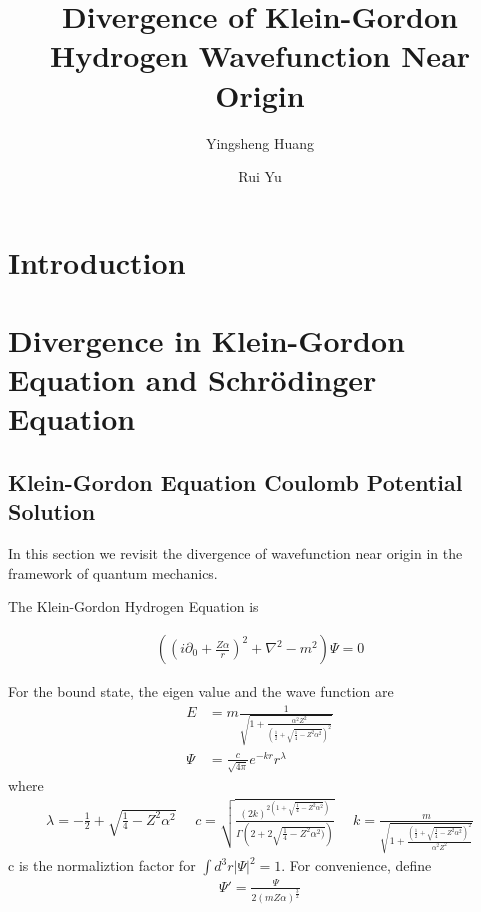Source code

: \documentclass[aps,prd,preprint,showkeys,10pt]{revtex4-1}
\begin{document}
\title{Divergence of Klein-Gordon Hydrogen Wavefunction Near Origin}
\author{Yingsheng Huang}
\author{Rui Yu}




\begin{abstract}

\end{abstract}
\keywords{}

\maketitle


\section*{Introduction}



\section{Divergence in Klein-Gordon Equation and Schr\"odinger Equation}
\subsection{Klein-Gordon Equation Coulomb Potential Solution}
In this section we revisit the divergence of wavefunction near origin in the framework of quantum mechanics. 

The Klein-Gordon Hydrogen Equation is

\begin{align}
	((i\partial_0+\frac{Z\alpha}{r})^2+\nabla^2-m^2)\Psi=0
\end{align}

For the bound state, the eigen value and the wave function are\cite{Greiner2000}
\begin{align}
	E    & =m\frac{1}{\sqrt{1+\frac{\alpha^2 Z^2}{(\frac{1}{2}+\sqrt{\frac{1}{4}-Z^2\alpha^2})^2}}} \\
	\Psi & =\frac{c}{\sqrt{4\pi}}e^{-kr}r^\lambda
\end{align}
where
\begin{align}
	\lambda=-\frac{1}{2}+\sqrt{\frac{1}{4}-Z^2\alpha^2}\ \ \ \ \ \
	c=\sqrt{\frac{(2k)^{2(1+\sqrt{\frac{1}{4}-Z^2\alpha^2})}}{\Gamma(2+2\sqrt{\frac{1}{4}-Z^2\alpha^2)})}}\ \ \ \ \ \
	k=\frac{m}{\sqrt{1+\frac{(\frac{1}{2}+\sqrt{\frac{1}{4}-Z^2\alpha^2})^2}{\alpha^2Z^2}}}
\end{align}
c is the normaliztion factor for $\int d^3r|\Psi|^2=1$. For convenience, define
\begin{align}
	\Psi '=\frac{\Psi}{2(mZ\alpha)^\frac{3}{2}}
\end{align}
\end{document}
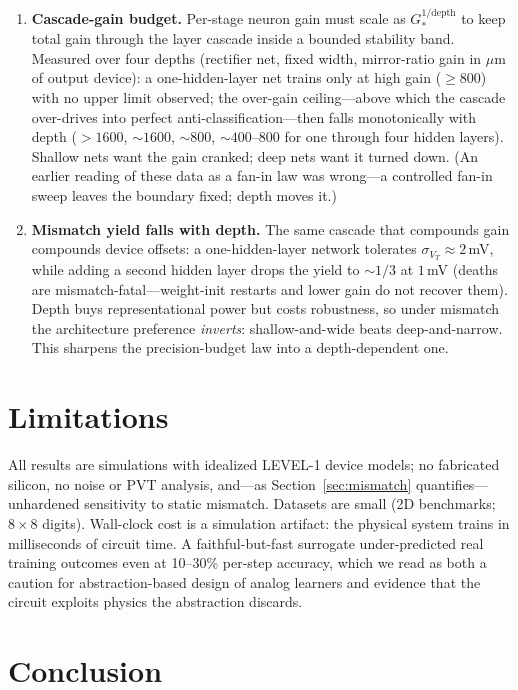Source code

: \documentclass[11pt]{article}
\begin{document}
\begin{enumerate}
\item \textbf{Cascade-gain budget.} Per-stage neuron gain must scale as $G_*^{1/\text{depth}}$ to keep total gain through the layer cascade inside a bounded stability band. Measured over four depths (rectifier net, fixed width, mirror-ratio gain in $\mu$m of output device): a one-hidden-layer net trains only at high gain ($\ge 800$) with no upper limit observed; the over-gain ceiling---above which the cascade over-drives into perfect anti-classification---then falls monotonically with depth ($>1600$, ${\sim}1600$, ${\sim}800$, ${\sim}400$--$800$ for one through four hidden layers). Shallow nets want the gain cranked; deep nets want it turned down. (An earlier reading of these data as a fan-in law was wrong---a controlled fan-in sweep leaves the boundary fixed; depth moves it.)
\item \textbf{Mismatch yield falls with depth.} The same cascade that compounds gain compounds device offsets: a one-hidden-layer network tolerates $\sigma_{V_T}\approx 2$\,mV, while adding a second hidden layer drops the yield to ${\sim}1/3$ at $1$\,mV (deaths are mismatch-fatal---weight-init restarts and lower gain do not recover them). Depth buys representational power but costs robustness, so under mismatch the architecture preference \emph{inverts}: shallow-and-wide beats deep-and-narrow. This sharpens the precision-budget law into a depth-dependent one.
\end{enumerate}

\section{Limitations}
\label{sec:limits}

All results are simulations with idealized LEVEL-1 device models; no fabricated silicon, no noise or PVT analysis, and---as Section~\ref{sec:mismatch} quantifies---unhardened sensitivity to static mismatch. Datasets are small (2D benchmarks; $8{\times}8$ digits). Wall-clock cost is a simulation artifact: the physical system trains in milliseconds of circuit time. A faithful-but-fast surrogate under-predicted real training outcomes even at 10--30\% per-step accuracy, which we read as both a caution for abstraction-based design of analog learners and evidence that the circuit exploits physics the abstraction discards.

\section{Conclusion}
\end{document}

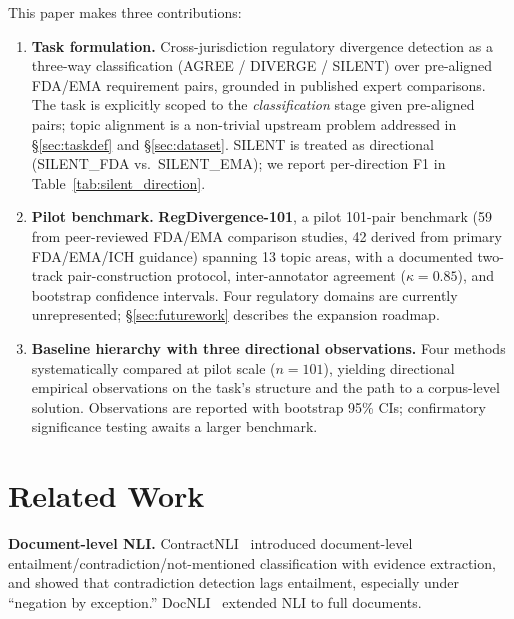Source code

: \documentclass[manuscript]{acmart}
\begin{document}
\begin{revblock}
This paper makes three contributions:
\begin{enumerate}
\item \textbf{Task formulation.} Cross-jurisdiction regulatory divergence
  detection as a three-way classification (AGREE / DIVERGE / SILENT) over
  pre-aligned FDA/EMA requirement pairs, grounded in published expert
  comparisons. The task is explicitly scoped to the \textit{classification}
  stage given pre-aligned pairs; topic alignment is a non-trivial upstream
  problem addressed in \S\ref{sec:taskdef} and \S\ref{sec:dataset}. SILENT
  is treated as directional (SILENT\_FDA vs.\ SILENT\_EMA); we report
  per-direction F1 in Table~\ref{tab:silent_direction}.
\item \textbf{Pilot benchmark.} \textbf{RegDivergence-101}, a pilot 101-pair
  benchmark (59 from peer-reviewed FDA/EMA comparison studies, 42 derived from
  primary FDA/EMA/ICH guidance) spanning 13 topic areas, with a documented
  two-track pair-construction protocol, inter-annotator agreement
  ($\kappa = 0.85$), and bootstrap confidence intervals. Four regulatory
  domains are currently unrepresented; \S\ref{sec:futurework} describes the
  expansion roadmap.
\item \textbf{Baseline hierarchy with three directional observations.} Four
  methods systematically compared at pilot scale ($n = 101$), yielding
  directional empirical observations on the task's structure and the path to a
  corpus-level solution. Observations are reported with bootstrap 95\% CIs;
  confirmatory significance testing awaits a larger benchmark.
\end{enumerate}
\end{revblock}

\section{Related Work}

\textbf{Document-level NLI.} ContractNLI~\cite{koreeda2021contractnli} introduced
document-level entailment/contradiction/not-mentioned classification with
evidence extraction, and showed that contradiction detection lags entailment,
especially under ``negation by exception.'' DocNLI~\cite{yin2021docnli} extended
NLI to full documents.
\end{document}
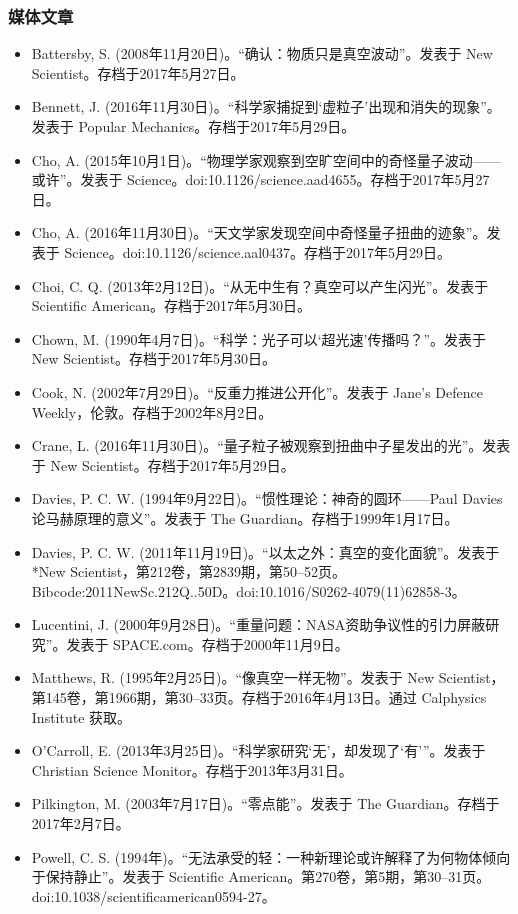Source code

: \subsubsection{媒体文章}
\begin{itemize}
\item Battersby, S. (2008年11月20日)。“确认：物质只是真空波动”。发表于 New Scientist。存档于2017年5月27日。
\item Bennett, J. (2016年11月30日)。“科学家捕捉到‘虚粒子’出现和消失的现象”。发表于 Popular Mechanics。存档于2017年5月29日。
\item Cho, A. (2015年10月1日)。“物理学家观察到空旷空间中的奇怪量子波动——或许”。发表于 Science。doi:10.1126/science.aad4655。存档于2017年5月27日。
\item Cho, A. (2016年11月30日)。“天文学家发现空间中奇怪量子扭曲的迹象”。发表于 Science。doi:10.1126/science.aal0437。存档于2017年5月29日。
\item Choi, C. Q. (2013年2月12日)。“从无中生有？真空可以产生闪光”。发表于 Scientific American。存档于2017年5月30日。
\item Chown, M. (1990年4月7日)。“科学：光子可以‘超光速’传播吗？”。发表于 New Scientist。存档于2017年5月30日。
\item Cook, N. (2002年7月29日)。“反重力推进公开化”。发表于 Jane's Defence Weekly，伦敦。存档于2002年8月2日。
\item Crane, L. (2016年11月30日)。“量子粒子被观察到扭曲中子星发出的光”。发表于 New Scientist。存档于2017年5月29日。
\item Davies, P. C. W. (1994年9月22日)。“惯性理论：神奇的圆环——Paul Davies论马赫原理的意义”。发表于 The Guardian。存档于1999年1月17日。
\item Davies, P. C. W. (2011年11月19日)。“以太之外：真空的变化面貌”。发表于 *New Scientist，第212卷，第2839期，第50–52页。Bibcode:2011NewSc.212Q..50D。doi:10.1016/S0262-4079(11)62858-3。
\item Lucentini, J. (2000年9月28日)。“重量问题：NASA资助争议性的引力屏蔽研究”。发表于 SPACE.com。存档于2000年11月9日。
\item Matthews, R. (1995年2月25日)。“像真空一样无物”。发表于 New Scientist，第145卷，第1966期，第30–33页。存档于2016年4月13日。通过 Calphysics Institute 获取。
\item O'Carroll, E. (2013年3月25日)。“科学家研究‘无’，却发现了‘有’”。发表于 Christian Science Monitor。存档于2013年3月31日。
\item Pilkington, M. (2003年7月17日)。“零点能”。发表于 The Guardian。存档于2017年2月7日。
\item Powell, C. S. (1994年)。“无法承受的轻：一种新理论或许解释了为何物体倾向于保持静止”。发表于 Scientific American。第270卷，第5期，第30–31页。doi:10.1038/scientificamerican0594-27。

\end{itemize}
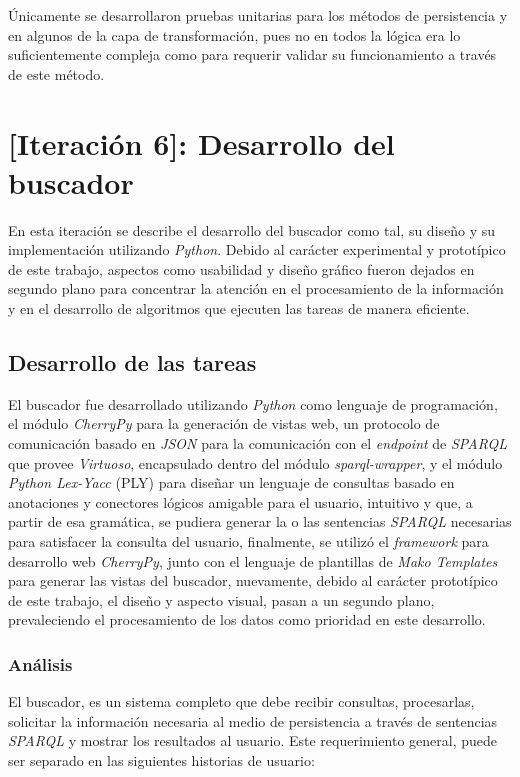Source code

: \begin{itemize}
Únicamente se desarrollaron pruebas unitarias para los métodos de persistencia y en algunos de la capa de transformación, pues no en todos la lógica era lo suficientemente compleja como para requerir validar su funcionamiento a través de este método.

\section{[Iteración 6]: Desarrollo del buscador}
En esta iteración se describe el desarrollo del buscador como tal, su diseño y su implementación utilizando \textit{Python}. Debido al carácter experimental y prototípico de este trabajo, aspectos como usabilidad y diseño gráfico fueron dejados en segundo plano para concentrar la atención en el procesamiento de la información y en el desarrollo de algoritmos que ejecuten las tareas de manera eficiente.

\subsection{Desarrollo de las tareas}
El buscador fue desarrollado utilizando \textit{Python} como lenguaje de programación, el módulo \textit{CherryPy} para la generación de vistas web, un protocolo de comunicación basado en \textit{JSON} para la comunicación con el \textit{endpoint} de \textit{SPARQL} que provee \textit{Virtuoso}, encapsulado dentro del módulo \textit{sparql-wrapper}, y el módulo \textit{Python Lex-Yacc} (PLY) para diseñar un lenguaje de consultas basado en anotaciones y conectores lógicos amigable para el usuario, intuitivo y que, a partir de esa gramática, se pudiera generar la o las sentencias \textit{SPARQL} necesarias para satisfacer la consulta del usuario, finalmente, se utilizó el \textit{framework} para desarrollo web \textit{CherryPy}, junto con el lenguaje de plantillas de \textit{Mako Templates} para generar las vistas del buscador, nuevamente, debido al carácter prototípico de este trabajo, el diseño y aspecto visual, pasan a un segundo plano, prevaleciendo el procesamiento de los datos como prioridad en este desarrollo.

\subsubsection{Análisis}
El buscador, es un sistema completo que debe recibir consultas, procesarlas, solicitar la información necesaria al medio de persistencia a través de sentencias \textit{SPARQL} y mostrar los resultados al usuario. Este requerimiento general, puede ser separado en las siguientes historias de usuario:


\end{itemize}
# # # # #
▸ EXERCISE REQUIREMENTS: What do the entries above read from the line containing "a pilot 101-pair" through the line containing "Choi, C. Q."? Output those lines exactly, both ends included, with the pictures left out.

▸ WRITTEN SOLUTION:
\item \textbf{Pilot benchmark.} \textbf{RegDivergence-101}, a pilot 101-pair
  benchmark (59 from peer-reviewed FDA/EMA comparison studies, 42 derived from
  primary FDA/EMA/ICH guidance) spanning 13 topic areas, with a documented
  two-track pair-construction protocol, inter-annotator agreement
  ($\kappa = 0.85$), and bootstrap confidence intervals. Four regulatory
  domains are currently unrepresented; \S\ref{sec:futurework} describes the
  expansion roadmap.
\item \textbf{Baseline hierarchy with three directional observations.} Four
  methods systematically compared at pilot scale ($n = 101$), yielding
  directional empirical observations on the task's structure and the path to a
  corpus-level solution. Observations are reported with bootstrap 95\% CIs;
  confirmatory significance testing awaits a larger benchmark.
\end{enumerate}
\end{revblock}

\section{Related Work}

\textbf{Document-level NLI.} ContractNLI~\cite{koreeda2021contractnli} introduced
document-level entailment/contradiction/not-mentioned classification with
evidence extraction, and showed that contradiction detection lags entailment,
especially under ``negation by exception.'' DocNLI~\cite{yin2021docnli} extended
NLI to full documents.
\end{document}
Source code

: \subsubsection{媒体文章}
\begin{itemize}
\item Battersby, S. (2008年11月20日)。“确认：物质只是真空波动”。发表于 New Scientist。存档于2017年5月27日。
\item Bennett, J. (2016年11月30日)。“科学家捕捉到‘虚粒子’出现和消失的现象”。发表于 Popular Mechanics。存档于2017年5月29日。
\item Cho, A. (2015年10月1日)。“物理学家观察到空旷空间中的奇怪量子波动——或许”。发表于 Science。doi:10.1126/science.aad4655。存档于2017年5月27日。
\item Cho, A. (2016年11月30日)。“天文学家发现空间中奇怪量子扭曲的迹象”。发表于 Science。doi:10.1126/science.aal0437。存档于2017年5月29日。
\item Choi, C. Q. (2013年2月12日)。“从无中生有？真空可以产生闪光”。发表于 Scientific American。存档于2017年5月30日。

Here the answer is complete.